Colorectal carcinoma cell targeting aromatherapy with Teucrium ramosissimum essential oil to sensitize TRAIL/Apo2L-induced HCT-116 cell death

This report drives insights for the investigation of the underlying mechanisms of antitumor effects of Teucrium ramosissimum (TrS) essential oil (EO) that elicits colon tumor protection via activation of cell death machinery. A study of the aerial part phytocomplex was performed by FTIR spectra and GC/MS. In vivo colon carcinogenesis induced by LPS was carried out using mouse model. HCT-116 cells were coincubated with TrS EO and TRAILresistant cancer cells, and then cell lysates were assessed using Western blotting technique for death and decoy receptor expression. TrS essential oil potentiates TRAIL-mediated apoptosis cell death of HCT-116 as detected by PARP cleavage and caspase activation. Further data suggest that TrS up-regulates DR 5/4 expression, and down-regulates DcRs expression.

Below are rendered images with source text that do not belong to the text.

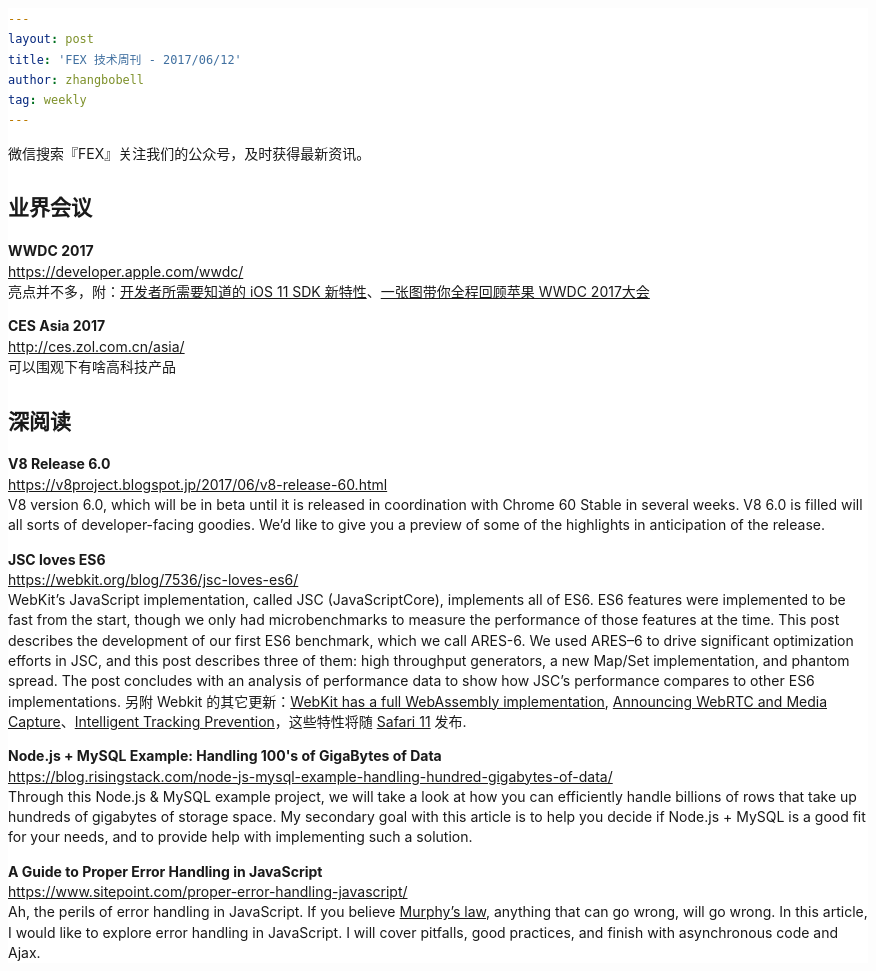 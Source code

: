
 ```yaml
---
layout: post
title: 'FEX 技术周刊 - 2017/06/12'
author: zhangbobell
tag: weekly
---
```

  
微信搜索『FEX』关注我们的公众号，及时获得最新资讯。  
  
## 业界会议  
  
**WWDC 2017**  
https://developer.apple.com/wwdc/  
亮点并不多，附：[开发者所需要知道的 iOS 11 SDK 新特性](https://onevcat.com/2017/06/ios-11-sdk/)、[一张图带你全程回顾苹果 WWDC 2017大会](http://www.techweb.com.cn/it/2017-06-06/2531695.shtml)  
  
**CES Asia 2017**  
http://ces.zol.com.cn/asia/  
可以围观下有啥高科技产品  
  
## 深阅读  
  
**V8 Release 6.0**  
https://v8project.blogspot.jp/2017/06/v8-release-60.html  
V8 version 6.0, which will be in beta until it is released in coordination with Chrome 60 Stable in several weeks. V8 6.0 is filled will all sorts of developer-facing goodies. We’d like to give you a preview of some of the highlights in anticipation of the release.  
  
**JSC loves ES6**  
https://webkit.org/blog/7536/jsc-loves-es6/  
WebKit’s JavaScript implementation, called JSC (JavaScriptCore), implements all of ES6. ES6 features were implemented to be fast from the start, though we only had microbenchmarks to measure the performance of those features at the time. This post describes the development of our first ES6 benchmark, which we call ARES-6. We used ARES–6 to drive significant optimization efforts in JSC, and this post describes three of them: high throughput generators, a new Map/Set implementation, and phantom spread. The post concludes with an analysis of performance data to show how JSC’s performance compares to other ES6 implementations. 另附 Webkit 的其它更新：[WebKit has a full WebAssembly implementation](https://webkit.org/blog/7691/webassembly/), [Announcing WebRTC and Media Capture](https://webkit.org/blog/7726/announcing-webrtc-and-media-capture/)、[Intelligent Tracking Prevention](https://webkit.org/blog/7675/intelligent-tracking-prevention/)，这些特性将随 [Safari 11](https://developer.apple.com/library/content/releasenotes/General/WhatsNewInSafari/Safari_11_0/Safari_11_0.html) 发布.  
  
**Node.js + MySQL Example: Handling 100's of GigaBytes of Data**  
https://blog.risingstack.com/node-js-mysql-example-handling-hundred-gigabytes-of-data/  
Through this Node.js & MySQL example project, we will take a look at how you can efficiently handle billions of rows that take up hundreds of gigabytes of storage space. My secondary goal with this article is to help you decide if Node.js + MySQL is a good fit for your needs, and to provide help with implementing such a solution.  
  
**A Guide to Proper Error Handling in JavaScript**  
https://www.sitepoint.com/proper-error-handling-javascript/  
Ah, the perils of error handling in JavaScript. If you believe [Murphy’s law](https://en.wikipedia.org/wiki/Murphy%27s_law), anything that can go wrong, will go wrong. In this article, I would like to explore error handling in JavaScript. I will cover pitfalls, good practices, and finish with asynchronous code and Ajax.  
   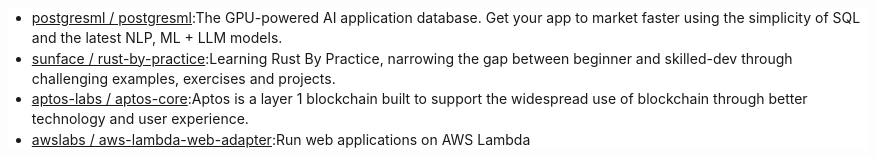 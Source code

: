 * [postgresml / postgresml](https://github.com/postgresml/postgresml):The GPU-powered AI application database. Get your app to market faster using the simplicity of SQL and the latest NLP, ML + LLM models.
* [sunface / rust-by-practice](https://github.com/sunface/rust-by-practice):Learning Rust By Practice, narrowing the gap between beginner and skilled-dev through challenging examples, exercises and projects.
* [aptos-labs / aptos-core](https://github.com/aptos-labs/aptos-core):Aptos is a layer 1 blockchain built to support the widespread use of blockchain through better technology and user experience.
* [awslabs / aws-lambda-web-adapter](https://github.com/awslabs/aws-lambda-web-adapter):Run web applications on AWS Lambda
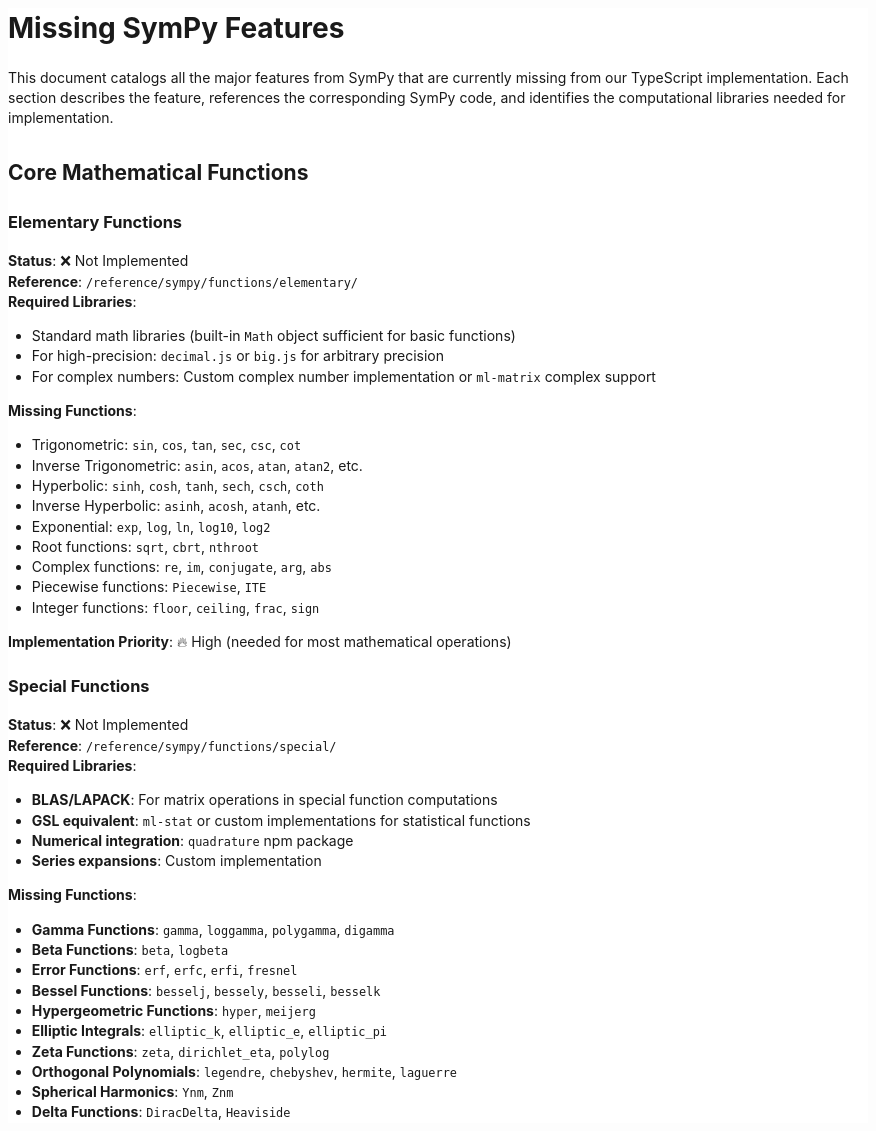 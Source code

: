 # Missing SymPy Features

This document catalogs all the major features from SymPy that are currently missing from our TypeScript implementation. Each section describes the feature, references the corresponding SymPy code, and identifies the computational libraries needed for implementation.

## Core Mathematical Functions

### Elementary Functions

**Status**: ❌ Not Implemented  
**Reference**: `/reference/sympy/functions/elementary/`  
**Required Libraries**:

- Standard math libraries (built-in `Math` object sufficient for basic functions)
- For high-precision: `decimal.js` or `big.js` for arbitrary precision
- For complex numbers: Custom complex number implementation or `ml-matrix` complex support

**Missing Functions**:

- Trigonometric: `sin`, `cos`, `tan`, `sec`, `csc`, `cot`
- Inverse Trigonometric: `asin`, `acos`, `atan`, `atan2`, etc.
- Hyperbolic: `sinh`, `cosh`, `tanh`, `sech`, `csch`, `coth`
- Inverse Hyperbolic: `asinh`, `acosh`, `atanh`, etc.
- Exponential: `exp`, `log`, `ln`, `log10`, `log2`
- Root functions: `sqrt`, `cbrt`, `nthroot`
- Complex functions: `re`, `im`, `conjugate`, `arg`, `abs`
- Piecewise functions: `Piecewise`, `ITE`
- Integer functions: `floor`, `ceiling`, `frac`, `sign`

**Implementation Priority**: 🔥 High (needed for most mathematical operations)

### Special Functions

**Status**: ❌ Not Implemented  
**Reference**: `/reference/sympy/functions/special/`  
**Required Libraries**:

- **BLAS/LAPACK**: For matrix operations in special function computations
- **GSL equivalent**: `ml-stat` or custom implementations for statistical functions
- **Numerical integration**: `quadrature` npm package
- **Series expansions**: Custom implementation

**Missing Functions**:

- **Gamma Functions**: `gamma`, `loggamma`, `polygamma`, `digamma`
- **Beta Functions**: `beta`, `logbeta`
- **Error Functions**: `erf`, `erfc`, `erfi`, `fresnel`
- **Bessel Functions**: `besselj`, `bessely`, `besseli`, `besselk`
- **Hypergeometric Functions**: `hyper`, `meijerg`
- **Elliptic Integrals**: `elliptic_k`, `elliptic_e`, `elliptic_pi`
- **Zeta Functions**: `zeta`, `dirichlet_eta`, `polylog`
- **Orthogonal Polynomials**: `legendre`, `chebyshev`, `hermite`, `laguerre`
- **Spherical Harmonics**: `Ynm`, `Znm`
- **Delta Functions**: `DiracDelta`, `Heaviside`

Additionally, TrS potentiates apoptosis in TRAIL-resistant tumor cells through induction of MAPK signalling components, including ERK, p38 kinase, JNK, and activation of CHOP, and SP1, involved in DR5 expression. Moreover, Teucrium EO phytoconstituents mediate HCT-116 cells apoptosis by evoking cell cycle arrest at the G1 and G2/M phase through diminishing the expression of cyclin D1 acting as a potent multitargeted factors of inhibition of JAK/STAT oncogenic signaling pathway. These results demonstrate that TRAIL-induced apoptosis enhancing effect of TrS mediated through proto-oncogene expression in HCT-116. TrS administered intragastrically is able to prevent tumor of colon by stopping carcinogenesis process and impede tumor cell growth in in vivo analysis promoted by LPS. On the whole, our results revealed that TrS is an effective antitcancer agent through the induction of transcription factor and kinases, either are needed to trigger Apo2L receptors.